Records provided below:

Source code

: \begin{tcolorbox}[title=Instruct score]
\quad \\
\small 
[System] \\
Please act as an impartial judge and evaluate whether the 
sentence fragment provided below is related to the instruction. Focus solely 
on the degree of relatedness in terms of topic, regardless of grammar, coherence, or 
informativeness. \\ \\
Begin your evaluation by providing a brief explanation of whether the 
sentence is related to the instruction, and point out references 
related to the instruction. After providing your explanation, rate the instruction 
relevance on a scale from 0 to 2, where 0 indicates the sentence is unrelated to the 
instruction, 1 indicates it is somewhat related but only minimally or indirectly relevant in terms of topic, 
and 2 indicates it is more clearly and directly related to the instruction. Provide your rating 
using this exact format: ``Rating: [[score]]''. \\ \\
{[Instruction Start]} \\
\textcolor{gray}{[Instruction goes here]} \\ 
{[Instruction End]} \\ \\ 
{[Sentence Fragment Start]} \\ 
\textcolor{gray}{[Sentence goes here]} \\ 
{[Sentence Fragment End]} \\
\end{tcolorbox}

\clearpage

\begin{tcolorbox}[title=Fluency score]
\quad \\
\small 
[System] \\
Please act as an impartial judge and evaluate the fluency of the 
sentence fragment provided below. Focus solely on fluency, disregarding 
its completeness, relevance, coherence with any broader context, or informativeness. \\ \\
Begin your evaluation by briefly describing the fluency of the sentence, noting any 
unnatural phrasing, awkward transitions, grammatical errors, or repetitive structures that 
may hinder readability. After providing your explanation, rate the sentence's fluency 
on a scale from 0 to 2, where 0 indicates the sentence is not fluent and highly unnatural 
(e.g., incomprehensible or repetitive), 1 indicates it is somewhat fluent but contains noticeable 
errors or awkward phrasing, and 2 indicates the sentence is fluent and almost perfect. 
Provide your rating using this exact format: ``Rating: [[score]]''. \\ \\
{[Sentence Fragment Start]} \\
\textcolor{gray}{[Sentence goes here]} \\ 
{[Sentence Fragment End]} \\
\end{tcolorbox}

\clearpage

End of Records provided.
Records provided below:

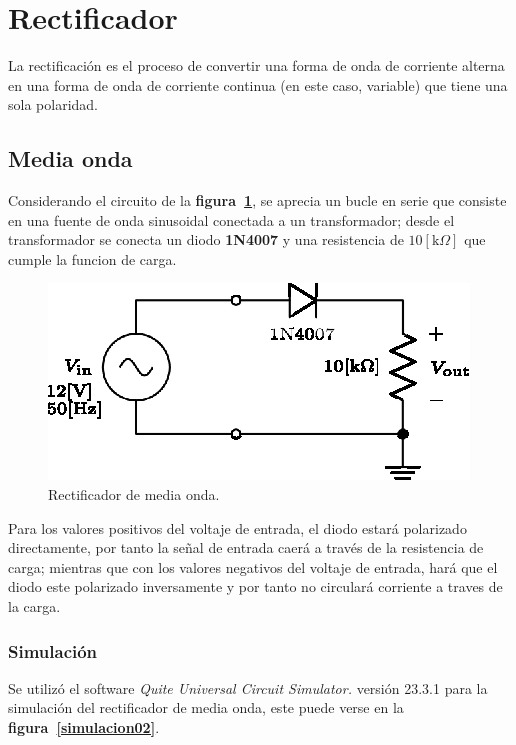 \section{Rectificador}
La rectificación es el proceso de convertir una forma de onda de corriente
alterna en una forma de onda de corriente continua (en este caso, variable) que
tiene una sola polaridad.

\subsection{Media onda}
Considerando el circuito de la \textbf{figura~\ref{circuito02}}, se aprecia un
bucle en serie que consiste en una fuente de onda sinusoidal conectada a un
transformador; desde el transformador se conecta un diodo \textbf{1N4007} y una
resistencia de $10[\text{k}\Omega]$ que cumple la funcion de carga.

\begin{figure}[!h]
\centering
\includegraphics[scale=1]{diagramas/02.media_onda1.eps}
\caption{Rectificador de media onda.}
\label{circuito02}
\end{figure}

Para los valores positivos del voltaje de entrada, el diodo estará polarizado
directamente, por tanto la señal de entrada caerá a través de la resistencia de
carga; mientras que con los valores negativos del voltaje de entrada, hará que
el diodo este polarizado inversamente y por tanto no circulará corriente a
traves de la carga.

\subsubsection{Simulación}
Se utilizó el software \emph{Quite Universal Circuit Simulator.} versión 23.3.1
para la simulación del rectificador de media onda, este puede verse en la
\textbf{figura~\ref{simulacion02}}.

End of Records provided.
Records provided below:

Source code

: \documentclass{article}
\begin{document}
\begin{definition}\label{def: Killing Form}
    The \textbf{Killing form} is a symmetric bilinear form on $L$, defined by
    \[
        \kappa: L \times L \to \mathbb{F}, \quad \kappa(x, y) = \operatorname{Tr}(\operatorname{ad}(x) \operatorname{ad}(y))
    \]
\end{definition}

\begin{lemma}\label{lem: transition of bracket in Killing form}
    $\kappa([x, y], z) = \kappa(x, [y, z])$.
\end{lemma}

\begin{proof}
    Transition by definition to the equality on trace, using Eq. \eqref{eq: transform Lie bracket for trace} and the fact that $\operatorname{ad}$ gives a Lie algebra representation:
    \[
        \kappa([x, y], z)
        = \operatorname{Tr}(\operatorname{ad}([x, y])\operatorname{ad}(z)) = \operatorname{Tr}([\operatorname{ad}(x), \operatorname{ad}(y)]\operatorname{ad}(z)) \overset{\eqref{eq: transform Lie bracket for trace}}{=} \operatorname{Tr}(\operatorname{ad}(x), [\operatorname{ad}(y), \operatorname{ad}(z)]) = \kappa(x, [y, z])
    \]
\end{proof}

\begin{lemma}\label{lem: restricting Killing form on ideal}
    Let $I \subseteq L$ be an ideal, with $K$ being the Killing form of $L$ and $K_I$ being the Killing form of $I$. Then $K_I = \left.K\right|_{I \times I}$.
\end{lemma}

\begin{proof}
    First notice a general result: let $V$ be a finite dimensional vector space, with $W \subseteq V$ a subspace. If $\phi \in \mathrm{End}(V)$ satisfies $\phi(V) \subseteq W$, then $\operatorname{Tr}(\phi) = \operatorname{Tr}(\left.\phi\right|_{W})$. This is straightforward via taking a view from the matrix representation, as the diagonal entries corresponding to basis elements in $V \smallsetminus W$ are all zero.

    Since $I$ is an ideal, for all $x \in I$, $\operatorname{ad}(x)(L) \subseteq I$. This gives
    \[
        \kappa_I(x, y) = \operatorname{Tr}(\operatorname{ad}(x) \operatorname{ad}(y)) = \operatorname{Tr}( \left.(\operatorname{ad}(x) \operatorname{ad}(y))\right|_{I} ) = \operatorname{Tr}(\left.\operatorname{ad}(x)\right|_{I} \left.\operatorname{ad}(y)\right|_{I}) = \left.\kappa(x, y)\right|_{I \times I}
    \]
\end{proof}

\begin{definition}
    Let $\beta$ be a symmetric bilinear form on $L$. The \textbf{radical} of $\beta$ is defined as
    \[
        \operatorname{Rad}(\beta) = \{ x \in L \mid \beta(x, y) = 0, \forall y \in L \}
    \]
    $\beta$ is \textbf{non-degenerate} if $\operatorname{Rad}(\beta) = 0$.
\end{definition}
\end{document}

End of Records provided.

Where the word "definition" is present in a line of the listing, copy that line.

§ Response area:
\begin{definition}\label{def: Killing Form}
\end{definition}
    Transition by definition to the equality on trace, using Eq. \eqref{eq: transform Lie bracket for trace} and the fact that $\operatorname{ad}$ gives a Lie algebra representation:
\begin{definition}
\end{definition}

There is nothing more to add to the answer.